Extracted material =>
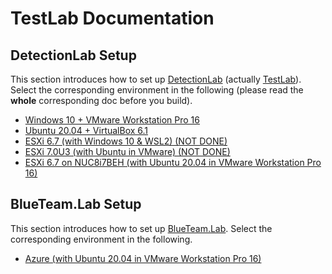 # TestLab Documentation

## DetectionLab Setup

This section introduces how to set up [DetectionLab](https://github.com/clong/DetectionLab) (actually [TestLab](https://github.com/eWalker-TestLab/TestLab)). Select the corresponding environment in the following (please read the **whole** corresponding doc before you build).

- [Windows 10 + VMware Workstation Pro 16](./DetectionLab_Win-10_VM.md)
- [Ubuntu 20.04 + VirtualBox 6.1](./DetectionLab_Ubuntu-20.04_VB.md)
- [ESXi 6.7 (with Windows 10 & WSL2) (NOT DONE)](./DetectionLab_ESXi-6.7_WSL.md)
- [ESXi 7.0U3 (with Ubuntu in VMware) (NOT DONE)](./DetectionLab_ESXi-7.0U3_Ubuntu_VM.md)
- [ESXi 6.7 on NUC8i7BEH (with Ubuntu 20.04 in VMware Workstation Pro 16)](./DetectionLab_ESXi-6.7.md)

## BlueTeam.Lab Setup

This section introduces how to set up [BlueTeam.Lab](https://github.com/op7ic/BlueTeam.Lab). Select the corresponding environment in the following.

- [Azure (with Ubuntu 20.04 in VMware Workstation Pro 16)](./BlueTeam.Lab_Azure_Ubuntu.md)
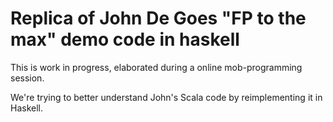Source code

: # Replica of John De Goes "FP to the max" demo code in haskell 

This is work in progress, elaborated during a online mob-programming session. 

We're trying to better understand John's Scala code by reimplementing it in Haskell.


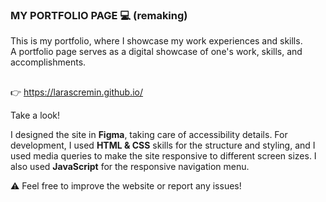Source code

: ### MY PORTFOLIO PAGE 💻 (remaking)

This is my portfolio, where I showcase my work experiences and skills. <br>
A portfolio page serves as a digital showcase of one's work, skills, and accomplishments.

##

👉 https://larascremin.github.io/

Take a look! 

I designed the site in **Figma**, taking care of accessibility details. 
For development, I used **HTML & CSS** skills for the structure and styling, 
and I used media queries to make the site responsive to different screen sizes.
I also used **JavaScript** for the responsive navigation menu.

⚠️ Feel free to improve the website or report any issues!
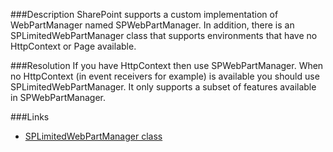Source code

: ﻿<properties 
	pageTitle="RESP510249: SPWebPartManager is used while HTTPContext is null" 
    pageName="resp510249"
    parentPageId="csharp"
/>

###Description
SharePoint supports a custom implementation of WebPartManager named SPWebPartManager. In addition, there is an SPLimitedWebPartManager class that supports environments that have no HttpContext or Page available.

###Resolution
If you have HttpContext then use SPWebPartManager. When no HttpContext (in event receivers for example) is available you should use SPLimitedWebPartManager. It only supports a subset of features available in SPWebPartManager.

###Links
- [SPLimitedWebPartManager class](https://msdn.microsoft.com/en-us/library/microsoft.sharepoint.webpartpages.splimitedwebpartmanager.aspx)
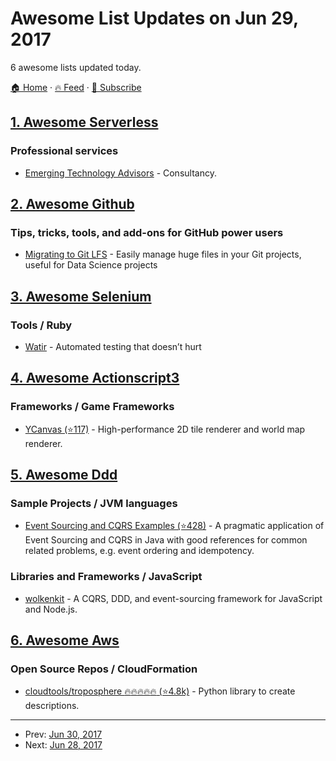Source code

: # Awesome List Updates on Jun 29, 2017

6 awesome lists updated today.

[🏠 Home](/README.md) · [🔥 Feed](https://test.trackawesomelist.com/feed.xml) · [📮 Subscribe](https://trackawesomelist.us17.list-manage.com/subscribe?u=d2f0117aa829c83a63ec63c2f&id=36a103854c)



## [1. Awesome Serverless](/content/pmuens/awesome-serverless/README.md)

### Professional services

*   [Emerging Technology Advisors](https://www.emergingtechnologyadvisors.com) - Consultancy.

## [2. Awesome Github](/content/phillipadsmith/awesome-github/README.md)

### Tips, tricks, tools, and add-ons for GitHub power users

*   [Migrating to Git LFS](http://vooban.com/en/tips-articles-geek-stuff/migrating-to-git-lfs-for-developing-deep-learning-applications-with-large-files/) - Easily manage huge files in your Git projects, useful for Data Science projects

## [3. Awesome Selenium](/content/christian-bromann/awesome-selenium/README.md)

### Tools / Ruby

*   [Watir](http://watir.github.io) - Automated testing that doesn’t hurt

## [4. Awesome Actionscript3](/content/robinrodricks/awesome-actionscript3/README.md)

### Frameworks / Game Frameworks

*   [YCanvas (⭐117)](https://github.com/jozefchutka/YCanvas) - High-performance 2D tile renderer and world map renderer.

## [5. Awesome Ddd](/content/heynickc/awesome-ddd/README.md)

### Sample Projects / JVM languages

*   [Event Sourcing and CQRS Examples (⭐428)](https://github.com/andreschaffer/event-sourcing-cqrs-examples) - A pragmatic application of Event Sourcing and CQRS in Java with good references for common related problems, e.g. event ordering and idempotency.

### Libraries and Frameworks / JavaScript

*   [wolkenkit](https://www.wolkenkit.io/) - A CQRS, DDD, and event-sourcing framework for JavaScript and Node.js.

## [6. Awesome Aws](/content/donnemartin/awesome-aws/README.md)

### Open Source Repos / CloudFormation

*   [cloudtools/troposphere :fire::fire::fire::fire::fire: (⭐4.8k)](https://github.com/cloudtools/troposphere) - Python library to create descriptions.

---

- Prev: [Jun 30, 2017](/content/2017/06/30/README.md)
- Next: [Jun 28, 2017](/content/2017/06/28/README.md)
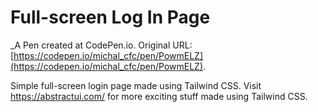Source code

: # Full-screen Log In Page
 _A Pen created at CodePen.io. Original URL: [https://codepen.io/michal_cfc/pen/PowmELZ](https://codepen.io/michal_cfc/pen/PowmELZ).

 Simple full-screen login page made using Tailwind CSS.
Visit https://abstractui.com/ for more exciting stuff made using Tailwind CSS.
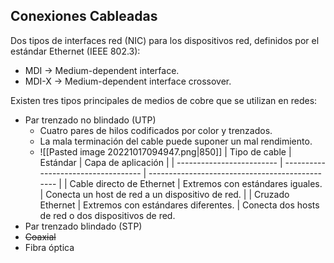 ## Conexiones Cableadas
Dos tipos de interfaces red (NIC) para los dispositivos red, definidos por el estándar Ethernet (IEEE 802.3):
- MDI → Medium-dependent interface.
- MDI-X → Medium-dependent interface crossover.

Existen tres tipos principales de medios de cobre que se utilizan en redes:
- Par trenzado no blindado (UTP)
	- Cuatro pares de hilos codificados por color y trenzados.
	- La mala terminación del cable puede suponer un mal rendimiento.
	- ![[Pasted image 20221017094947.png|850]]
| Tipo de cable             | Estándar                            | Capa de aplicación                              |
| ------------------------- | ----------------------------------- | ----------------------------------------------- |
| Cable directo de Ethernet | Extremos con estándares iguales.    | Conecta un host de red a un dispositivo de red. |
| Cruzado Ethernet          | Extremos con estándares diferentes. | Conecta dos hosts de red o dos dispositivos de red.
- Par trenzado blindado (STP)
- <strike>Coaxial</strike>
- Fibra óptica
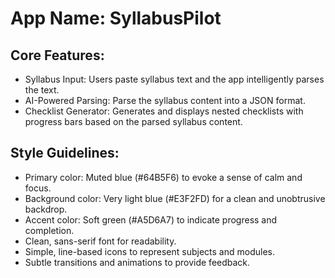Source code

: # **App Name**: SyllabusPilot

## Core Features:

- Syllabus Input: Users paste syllabus text and the app intelligently parses the text.
- AI-Powered Parsing: Parse the syllabus content into a JSON format.
- Checklist Generator: Generates and displays nested checklists with progress bars based on the parsed syllabus content.

## Style Guidelines:

- Primary color: Muted blue (#64B5F6) to evoke a sense of calm and focus.
- Background color: Very light blue (#E3F2FD) for a clean and unobtrusive backdrop.
- Accent color: Soft green (#A5D6A7) to indicate progress and completion.
- Clean, sans-serif font for readability.
- Simple, line-based icons to represent subjects and modules.
- Subtle transitions and animations to provide feedback.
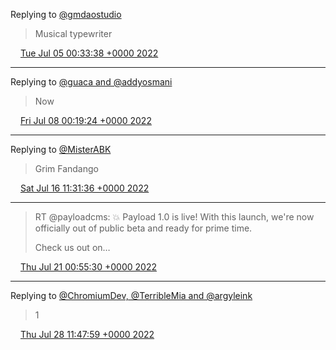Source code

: Replying to [@gmdaostudio](https://twitter.com/gmdaostudio/status/1544068637094563841)

> Musical typewriter

<img src="/media/tweet.ico" width="12" /> [Tue Jul 05 00:33:38 +0000 2022](https://twitter.com/eduplessis/status/1544117261111365888)

----

Replying to [@guaca and @addyosmani](https://twitter.com/guaca/status/1544967782206431234)

> Now

<img src="/media/tweet.ico" width="12" /> [Fri Jul 08 00:19:24 +0000 2022](https://twitter.com/eduplessis/status/1545200846891356160)

----

Replying to [@MisterABK](https://twitter.com/MisterABK/status/1547948221707628548)

> Grim Fandango

<img src="/media/tweet.ico" width="12" /> [Sat Jul 16 11:31:36 +0000 2022](https://twitter.com/eduplessis/status/1548269111070732290)

----

> RT @payloadcms: 💥 Payload 1.0 is live! With this launch, we're now officially out of public beta and ready for prime time.
>
> Check us out on…

<img src="/media/tweet.ico" width="12" /> [Thu Jul 21 00:55:30 +0000 2022](https://twitter.com/eduplessis/status/1549920973251649537)

----

Replying to [@ChromiumDev, @TerribleMia and @argyleink](https://twitter.com/ChromiumDev/status/1552034604550279168)

> 1

<img src="/media/tweet.ico" width="12" /> [Thu Jul 28 11:47:59 +0000 2022](https://twitter.com/eduplessis/status/1552621889847271427)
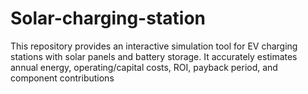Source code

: # Solar-charging-station
 This repository provides an interactive simulation tool for EV charging stations with solar panels and battery storage. It accurately estimates annual energy, operating/capital costs, ROI, payback period, and component contributions

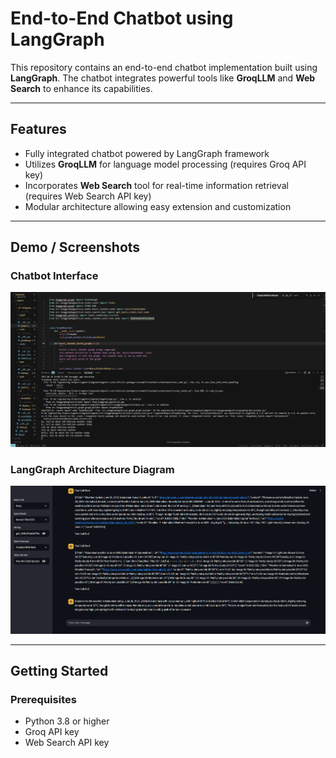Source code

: # End-to-End Chatbot using LangGraph

This repository contains an end-to-end chatbot implementation built using **LangGraph**. The chatbot integrates powerful tools like **GroqLLM** and **Web Search** to enhance its capabilities.

---

## Features

- Fully integrated chatbot powered by LangGraph framework
- Utilizes **GroqLLM** for language model processing (requires Groq API key)
- Incorporates **Web Search** tool for real-time information retrieval (requires Web Search API key)
- Modular architecture allowing easy extension and customization

---

## Demo / Screenshots

### Chatbot Interface  
![Chatbot Interface](https://github.com/iqrai1/End_to_End_langGraph_chatbot_with_Web_tool/blob/main/Screenshot_1)

### LangGraph Architecture Diagram  
![LangGraph Architecture](https://github.com/iqrai1/End_to_End_langGraph_chatbot_with_Web_tool/blob/main/Screenshot_2)

---

## Getting Started

### Prerequisites

- Python 3.8 or higher
- Groq API key
- Web Search API key
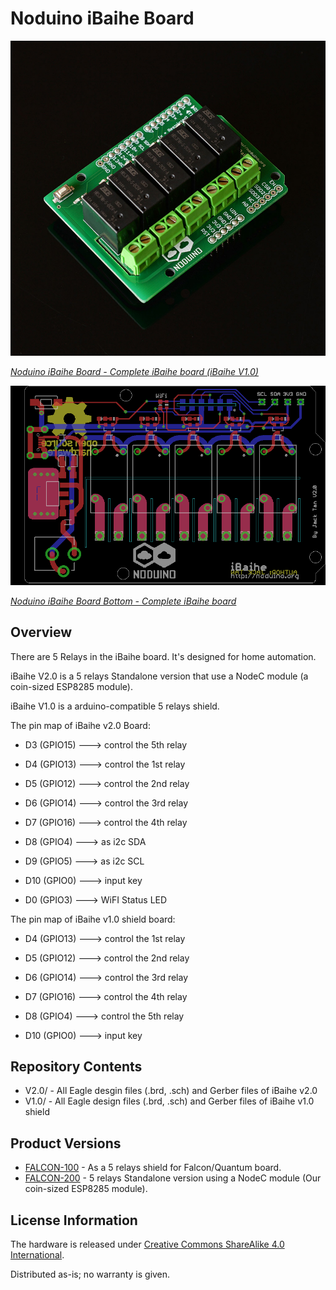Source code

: Noduino iBaihe Board
=======================================

![Noduino iBaihe Board V1.0](iBaihe-v1.0.jpg)

[*Noduino iBaihe Board - Complete iBaihe board (iBaihe V1.0)*](https://www.noduino.org/)


![Noduino iBaihe Board V2.0](iBaihe-v2.0-layout.png)

[*Noduino iBaihe Board Bottom - Complete iBaihe board*](https://www.noduino.org/)


Overview
-------------------
There are 5 Relays in the iBaihe board. It's designed for home automation.

iBaihe V2.0 is a 5 relays Standalone version that use a NodeC module (a coin-sized ESP8285 module).

iBaihe V1.0 is a arduino-compatible 5 relays shield.


The pin map of iBaihe v2.0 Board:

* D3	(GPIO15)  ---> control the 5th relay

* D4	(GPIO13)  ---> control the 1st relay
* D5	(GPIO12)  ---> control the 2nd relay
* D6	(GPIO14)  ---> control the 3rd relay
* D7	(GPIO16)  ---> control the 4th relay

* D8	(GPIO4)   ---> as i2c SDA
* D9	(GPIO5)   ---> as i2c SCL

* D10	(GPIO0)   ---> input key
* D0	(GPIO3)   ---> WiFI Status LED



The pin map of iBaihe v1.0 shield board:

* D4	(GPIO13)  ---> control the 1st relay
* D5	(GPIO12)  ---> control the 2nd relay
* D6	(GPIO14)  ---> control the 3rd relay
* D7	(GPIO16)  ---> control the 4th relay

* D8	(GPIO4)   ---> control the 5th relay

* D10	(GPIO0)   ---> input key


Repository Contents
-------------------
* V2.0/ - All Eagle desgin files (.brd, .sch) and Gerber files of iBaihe v2.0
* V1.0/ - All Eagle design files (.brd, .sch) and Gerber files of iBaihe v1.0 shield


Product Versions
----------------
* [FALCON-100](http://www.noduino.org/) - As a 5 relays shield for Falcon/Quantum board.
* [FALCON-200](http://www.noduino.org/) - 5 relays Standalone version using a NodeC module (Our coin-sized ESP8285 module).


License Information
-------------------
The hardware is released under [Creative Commons ShareAlike 4.0 International](https://creativecommons.org/licenses/by-sa/4.0/).

Distributed as-is; no warranty is given.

Activity => Write out, exactly and with no pictures, the lines of the data from the first through the line containing "in the following.".

Reply =>
 # TestLab Documentation

## DetectionLab Setup

This section introduces how to set up [DetectionLab](https://github.com/clong/DetectionLab) (actually [TestLab](https://github.com/eWalker-TestLab/TestLab)). Select the corresponding environment in the following (please read the **whole** corresponding doc before you build).

- [Windows 10 + VMware Workstation Pro 16](./DetectionLab_Win-10_VM.md)
- [Ubuntu 20.04 + VirtualBox 6.1](./DetectionLab_Ubuntu-20.04_VB.md)
- [ESXi 6.7 (with Windows 10 & WSL2) (NOT DONE)](./DetectionLab_ESXi-6.7_WSL.md)
- [ESXi 7.0U3 (with Ubuntu in VMware) (NOT DONE)](./DetectionLab_ESXi-7.0U3_Ubuntu_VM.md)
- [ESXi 6.7 on NUC8i7BEH (with Ubuntu 20.04 in VMware Workstation Pro 16)](./DetectionLab_ESXi-6.7.md)

## BlueTeam.Lab Setup

This section introduces how to set up [BlueTeam.Lab](https://github.com/op7ic/BlueTeam.Lab). Select the corresponding environment in the following.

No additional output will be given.